Yet, golf at its highest levels takes patience. And the goals at that level need to be precise.

“He will have to be among the top money-winners,” says Floyd, “continue to win golf events and toss in his major every other year. He’s proven that he knows how to do it. The next step is up to him. Does he want it badly enough? Maybe he doesn’t. And you know what? You have to respect him if he doesn’t want it because that’s a very tough role.”

And a tough road. “That saying,” says Couples, “I’ve got a long way to go. I have to continue what I’m doing.” And?

“And really want it.”

Which, Couples has come to appreciate, is the proper--indeed the only--response to the needs of the game. But not necessarily the needs of Fred Couples.

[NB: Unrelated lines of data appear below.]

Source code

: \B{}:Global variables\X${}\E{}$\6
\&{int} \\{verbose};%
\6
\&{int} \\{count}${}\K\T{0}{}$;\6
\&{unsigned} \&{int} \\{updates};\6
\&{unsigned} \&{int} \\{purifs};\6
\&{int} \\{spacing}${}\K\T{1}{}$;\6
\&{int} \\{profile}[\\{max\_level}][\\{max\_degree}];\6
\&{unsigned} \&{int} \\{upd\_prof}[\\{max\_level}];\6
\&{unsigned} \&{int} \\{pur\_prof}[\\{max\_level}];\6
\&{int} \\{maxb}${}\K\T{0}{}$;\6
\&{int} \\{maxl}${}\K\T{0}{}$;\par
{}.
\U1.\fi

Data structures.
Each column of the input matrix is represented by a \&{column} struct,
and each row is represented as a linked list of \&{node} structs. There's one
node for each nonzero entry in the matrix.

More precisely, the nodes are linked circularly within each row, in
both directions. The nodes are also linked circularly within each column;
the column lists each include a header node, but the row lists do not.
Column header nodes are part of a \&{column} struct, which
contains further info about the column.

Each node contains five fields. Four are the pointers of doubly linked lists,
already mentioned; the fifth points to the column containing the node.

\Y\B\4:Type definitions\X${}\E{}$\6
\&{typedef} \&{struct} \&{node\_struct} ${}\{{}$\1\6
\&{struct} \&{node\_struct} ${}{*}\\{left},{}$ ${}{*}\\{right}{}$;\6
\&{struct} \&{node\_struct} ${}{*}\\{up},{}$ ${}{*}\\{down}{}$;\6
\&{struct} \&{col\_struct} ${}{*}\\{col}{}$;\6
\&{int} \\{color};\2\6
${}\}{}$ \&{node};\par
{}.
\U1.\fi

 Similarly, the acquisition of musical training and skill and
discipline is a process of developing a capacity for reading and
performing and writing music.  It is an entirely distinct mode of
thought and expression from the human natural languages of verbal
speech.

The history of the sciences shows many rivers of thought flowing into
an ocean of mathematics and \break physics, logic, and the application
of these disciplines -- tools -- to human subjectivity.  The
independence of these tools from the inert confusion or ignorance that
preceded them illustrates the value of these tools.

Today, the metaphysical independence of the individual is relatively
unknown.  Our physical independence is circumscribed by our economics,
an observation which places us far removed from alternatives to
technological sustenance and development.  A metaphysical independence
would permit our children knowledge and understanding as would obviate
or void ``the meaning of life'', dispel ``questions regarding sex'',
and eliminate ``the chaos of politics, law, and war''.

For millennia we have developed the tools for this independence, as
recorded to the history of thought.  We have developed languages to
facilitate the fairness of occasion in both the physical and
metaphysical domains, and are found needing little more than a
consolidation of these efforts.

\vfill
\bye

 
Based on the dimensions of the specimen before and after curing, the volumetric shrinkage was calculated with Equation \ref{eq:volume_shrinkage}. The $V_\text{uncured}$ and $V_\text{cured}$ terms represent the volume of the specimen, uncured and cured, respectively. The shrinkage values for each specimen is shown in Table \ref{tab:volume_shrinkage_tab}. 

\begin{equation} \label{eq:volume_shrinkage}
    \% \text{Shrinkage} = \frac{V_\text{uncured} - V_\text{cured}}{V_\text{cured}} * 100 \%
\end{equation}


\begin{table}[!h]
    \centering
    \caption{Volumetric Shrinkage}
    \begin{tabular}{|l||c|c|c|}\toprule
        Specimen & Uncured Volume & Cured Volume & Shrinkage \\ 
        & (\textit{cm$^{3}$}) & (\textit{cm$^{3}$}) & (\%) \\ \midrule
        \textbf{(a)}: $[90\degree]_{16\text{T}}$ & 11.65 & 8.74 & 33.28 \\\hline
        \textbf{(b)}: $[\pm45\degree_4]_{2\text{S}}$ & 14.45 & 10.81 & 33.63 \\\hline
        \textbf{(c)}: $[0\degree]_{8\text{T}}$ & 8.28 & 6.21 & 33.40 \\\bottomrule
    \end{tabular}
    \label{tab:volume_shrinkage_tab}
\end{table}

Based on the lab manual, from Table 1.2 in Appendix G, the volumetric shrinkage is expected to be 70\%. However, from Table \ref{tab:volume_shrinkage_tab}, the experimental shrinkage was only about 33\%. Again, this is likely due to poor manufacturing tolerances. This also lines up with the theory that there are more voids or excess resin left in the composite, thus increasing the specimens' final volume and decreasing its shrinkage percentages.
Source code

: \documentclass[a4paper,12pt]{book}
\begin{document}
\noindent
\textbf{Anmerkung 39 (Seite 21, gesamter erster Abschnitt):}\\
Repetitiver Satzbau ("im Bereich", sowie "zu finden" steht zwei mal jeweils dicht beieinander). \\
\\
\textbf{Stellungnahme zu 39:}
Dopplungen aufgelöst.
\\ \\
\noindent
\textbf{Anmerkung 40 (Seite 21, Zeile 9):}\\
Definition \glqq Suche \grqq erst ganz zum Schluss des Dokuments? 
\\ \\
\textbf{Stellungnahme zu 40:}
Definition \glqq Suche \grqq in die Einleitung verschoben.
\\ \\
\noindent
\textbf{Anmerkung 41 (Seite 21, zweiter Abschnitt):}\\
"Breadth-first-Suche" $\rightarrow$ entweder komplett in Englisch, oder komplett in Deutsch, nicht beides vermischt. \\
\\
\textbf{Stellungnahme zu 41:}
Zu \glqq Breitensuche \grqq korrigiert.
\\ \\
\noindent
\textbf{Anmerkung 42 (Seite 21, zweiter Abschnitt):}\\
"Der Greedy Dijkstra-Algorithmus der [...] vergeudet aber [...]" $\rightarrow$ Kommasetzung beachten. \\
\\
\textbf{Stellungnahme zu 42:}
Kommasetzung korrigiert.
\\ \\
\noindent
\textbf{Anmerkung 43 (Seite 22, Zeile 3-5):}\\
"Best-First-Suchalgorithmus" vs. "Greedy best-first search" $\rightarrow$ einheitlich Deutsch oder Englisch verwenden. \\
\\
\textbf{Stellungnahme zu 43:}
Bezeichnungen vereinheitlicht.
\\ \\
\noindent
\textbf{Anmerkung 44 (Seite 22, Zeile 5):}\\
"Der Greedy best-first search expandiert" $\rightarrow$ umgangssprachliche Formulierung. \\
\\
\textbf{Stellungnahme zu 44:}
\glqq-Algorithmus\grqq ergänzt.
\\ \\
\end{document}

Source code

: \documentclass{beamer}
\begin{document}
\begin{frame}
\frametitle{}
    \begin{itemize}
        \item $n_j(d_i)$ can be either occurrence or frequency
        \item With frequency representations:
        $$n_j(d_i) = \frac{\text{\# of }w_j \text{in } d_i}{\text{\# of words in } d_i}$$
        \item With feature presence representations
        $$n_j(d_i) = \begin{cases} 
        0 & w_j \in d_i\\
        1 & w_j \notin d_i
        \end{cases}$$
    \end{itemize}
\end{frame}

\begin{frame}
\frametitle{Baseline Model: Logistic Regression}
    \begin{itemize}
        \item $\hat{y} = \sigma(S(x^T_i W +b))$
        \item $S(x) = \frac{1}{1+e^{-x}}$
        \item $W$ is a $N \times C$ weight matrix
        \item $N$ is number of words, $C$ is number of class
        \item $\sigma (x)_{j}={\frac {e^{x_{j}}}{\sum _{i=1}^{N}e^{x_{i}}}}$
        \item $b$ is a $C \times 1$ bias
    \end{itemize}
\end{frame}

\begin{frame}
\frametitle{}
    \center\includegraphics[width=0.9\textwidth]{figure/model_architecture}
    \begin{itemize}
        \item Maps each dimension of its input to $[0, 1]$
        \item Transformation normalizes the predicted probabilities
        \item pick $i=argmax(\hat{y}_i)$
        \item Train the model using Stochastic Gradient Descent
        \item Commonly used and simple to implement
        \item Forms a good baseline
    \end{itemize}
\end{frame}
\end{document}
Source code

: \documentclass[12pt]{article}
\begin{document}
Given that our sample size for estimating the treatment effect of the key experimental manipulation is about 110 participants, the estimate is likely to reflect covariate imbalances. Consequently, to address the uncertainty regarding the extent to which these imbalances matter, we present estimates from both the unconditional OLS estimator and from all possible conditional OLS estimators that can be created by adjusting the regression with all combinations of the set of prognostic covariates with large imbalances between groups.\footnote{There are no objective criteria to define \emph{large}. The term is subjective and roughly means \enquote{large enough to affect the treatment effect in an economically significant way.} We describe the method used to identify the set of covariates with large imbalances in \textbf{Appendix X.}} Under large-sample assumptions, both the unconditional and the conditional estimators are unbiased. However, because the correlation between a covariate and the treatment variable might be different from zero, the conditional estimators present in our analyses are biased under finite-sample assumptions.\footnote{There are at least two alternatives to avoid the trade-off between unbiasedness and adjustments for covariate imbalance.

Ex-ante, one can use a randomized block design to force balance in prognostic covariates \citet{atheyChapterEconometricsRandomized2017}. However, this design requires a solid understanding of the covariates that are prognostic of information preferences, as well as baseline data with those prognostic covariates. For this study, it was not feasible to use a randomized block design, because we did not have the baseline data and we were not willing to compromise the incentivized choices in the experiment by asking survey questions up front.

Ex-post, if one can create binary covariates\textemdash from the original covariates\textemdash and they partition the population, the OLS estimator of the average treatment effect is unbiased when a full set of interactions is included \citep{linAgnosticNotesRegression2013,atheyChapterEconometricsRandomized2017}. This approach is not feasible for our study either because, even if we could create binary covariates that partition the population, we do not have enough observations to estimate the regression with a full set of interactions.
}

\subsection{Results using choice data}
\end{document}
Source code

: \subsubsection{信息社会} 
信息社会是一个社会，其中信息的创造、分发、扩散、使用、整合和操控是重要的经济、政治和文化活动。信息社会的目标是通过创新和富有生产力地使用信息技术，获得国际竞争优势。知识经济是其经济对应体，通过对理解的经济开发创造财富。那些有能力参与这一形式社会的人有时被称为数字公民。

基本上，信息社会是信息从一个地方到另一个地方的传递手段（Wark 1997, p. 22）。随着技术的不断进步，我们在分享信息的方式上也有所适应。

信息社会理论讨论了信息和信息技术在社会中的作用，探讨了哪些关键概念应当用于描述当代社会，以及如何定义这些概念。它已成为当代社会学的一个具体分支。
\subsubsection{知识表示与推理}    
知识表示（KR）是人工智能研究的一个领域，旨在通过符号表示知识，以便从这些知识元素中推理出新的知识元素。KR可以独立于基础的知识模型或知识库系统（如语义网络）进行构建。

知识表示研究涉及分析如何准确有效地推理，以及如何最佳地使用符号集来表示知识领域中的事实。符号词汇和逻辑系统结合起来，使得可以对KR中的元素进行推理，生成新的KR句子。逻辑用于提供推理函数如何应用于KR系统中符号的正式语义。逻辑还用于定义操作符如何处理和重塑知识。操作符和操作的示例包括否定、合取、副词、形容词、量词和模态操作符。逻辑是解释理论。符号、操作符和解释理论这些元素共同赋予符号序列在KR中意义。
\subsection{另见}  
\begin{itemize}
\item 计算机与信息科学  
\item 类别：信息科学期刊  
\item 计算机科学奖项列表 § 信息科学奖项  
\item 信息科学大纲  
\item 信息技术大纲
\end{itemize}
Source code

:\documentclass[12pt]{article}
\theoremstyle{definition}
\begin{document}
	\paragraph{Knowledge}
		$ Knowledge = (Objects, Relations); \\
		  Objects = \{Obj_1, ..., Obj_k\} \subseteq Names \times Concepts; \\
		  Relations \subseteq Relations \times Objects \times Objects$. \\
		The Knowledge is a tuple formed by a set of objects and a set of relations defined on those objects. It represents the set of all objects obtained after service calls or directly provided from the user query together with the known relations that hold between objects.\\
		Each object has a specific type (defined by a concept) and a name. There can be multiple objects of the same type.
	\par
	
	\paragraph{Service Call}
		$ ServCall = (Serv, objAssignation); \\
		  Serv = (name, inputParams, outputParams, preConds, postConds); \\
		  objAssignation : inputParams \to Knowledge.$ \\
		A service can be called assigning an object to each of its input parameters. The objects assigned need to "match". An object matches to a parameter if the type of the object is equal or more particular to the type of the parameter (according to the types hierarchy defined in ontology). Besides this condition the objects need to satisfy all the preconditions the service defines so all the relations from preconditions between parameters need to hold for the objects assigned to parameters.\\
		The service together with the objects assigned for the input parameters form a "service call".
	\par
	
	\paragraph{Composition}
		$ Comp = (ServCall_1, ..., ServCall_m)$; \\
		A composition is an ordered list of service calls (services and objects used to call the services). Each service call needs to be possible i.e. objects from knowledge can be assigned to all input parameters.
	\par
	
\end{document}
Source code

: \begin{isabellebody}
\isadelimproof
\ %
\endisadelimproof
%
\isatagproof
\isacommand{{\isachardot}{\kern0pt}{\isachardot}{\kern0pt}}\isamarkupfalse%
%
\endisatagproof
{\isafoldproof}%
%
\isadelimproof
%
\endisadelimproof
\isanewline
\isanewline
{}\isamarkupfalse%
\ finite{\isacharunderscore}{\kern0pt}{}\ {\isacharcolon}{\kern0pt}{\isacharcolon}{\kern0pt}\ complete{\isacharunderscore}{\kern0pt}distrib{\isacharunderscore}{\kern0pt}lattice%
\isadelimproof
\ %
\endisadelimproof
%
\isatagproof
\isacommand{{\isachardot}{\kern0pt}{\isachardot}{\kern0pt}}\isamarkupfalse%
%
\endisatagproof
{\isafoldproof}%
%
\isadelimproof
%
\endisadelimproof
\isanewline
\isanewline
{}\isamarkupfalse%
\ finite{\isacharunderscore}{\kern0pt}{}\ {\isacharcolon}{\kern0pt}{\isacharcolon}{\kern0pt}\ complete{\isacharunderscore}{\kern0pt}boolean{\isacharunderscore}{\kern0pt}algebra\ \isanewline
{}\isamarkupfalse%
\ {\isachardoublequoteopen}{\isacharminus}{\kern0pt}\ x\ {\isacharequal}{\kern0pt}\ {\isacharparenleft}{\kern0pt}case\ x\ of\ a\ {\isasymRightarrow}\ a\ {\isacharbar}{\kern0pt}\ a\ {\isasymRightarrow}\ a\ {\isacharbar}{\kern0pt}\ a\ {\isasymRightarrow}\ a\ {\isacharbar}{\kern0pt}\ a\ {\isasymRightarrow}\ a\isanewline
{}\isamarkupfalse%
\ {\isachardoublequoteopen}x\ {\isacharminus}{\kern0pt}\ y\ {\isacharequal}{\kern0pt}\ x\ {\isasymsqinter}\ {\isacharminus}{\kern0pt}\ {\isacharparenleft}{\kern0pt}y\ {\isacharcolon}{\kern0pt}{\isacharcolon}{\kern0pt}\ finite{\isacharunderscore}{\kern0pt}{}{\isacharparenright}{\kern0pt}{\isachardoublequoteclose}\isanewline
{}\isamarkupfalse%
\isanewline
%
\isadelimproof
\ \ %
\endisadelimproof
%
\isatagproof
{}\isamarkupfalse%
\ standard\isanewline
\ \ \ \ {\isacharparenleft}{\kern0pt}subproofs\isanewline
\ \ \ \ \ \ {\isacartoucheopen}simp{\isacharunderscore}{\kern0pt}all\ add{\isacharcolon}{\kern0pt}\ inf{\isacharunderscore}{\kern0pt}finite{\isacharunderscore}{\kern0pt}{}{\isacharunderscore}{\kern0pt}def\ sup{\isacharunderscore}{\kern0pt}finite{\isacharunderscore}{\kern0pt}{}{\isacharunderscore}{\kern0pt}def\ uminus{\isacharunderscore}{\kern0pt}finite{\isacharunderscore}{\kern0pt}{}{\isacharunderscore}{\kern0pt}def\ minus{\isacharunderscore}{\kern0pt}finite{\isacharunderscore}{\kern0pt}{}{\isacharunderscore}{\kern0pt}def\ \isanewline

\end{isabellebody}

His perfect world probably would be an empty golf course tucked away where no one else could find it. It would be challenging enough to keep his mind focused and crafty enough to evoke his most imaginative and competitive best. Its traps would be filled with soft sand, not creeping doubts or lapses of concentration or the excess weight of others’ wishful thinking. The hopes of adoring galleries and the off-the-course demands that any game imposes on its idols would be clearly marked: out of bounds. There would be no strokes given back on the final hole. No strokes given back in the Ryder Cup. No strokes given back ever. And nobody other than Fred Couples would really need to know.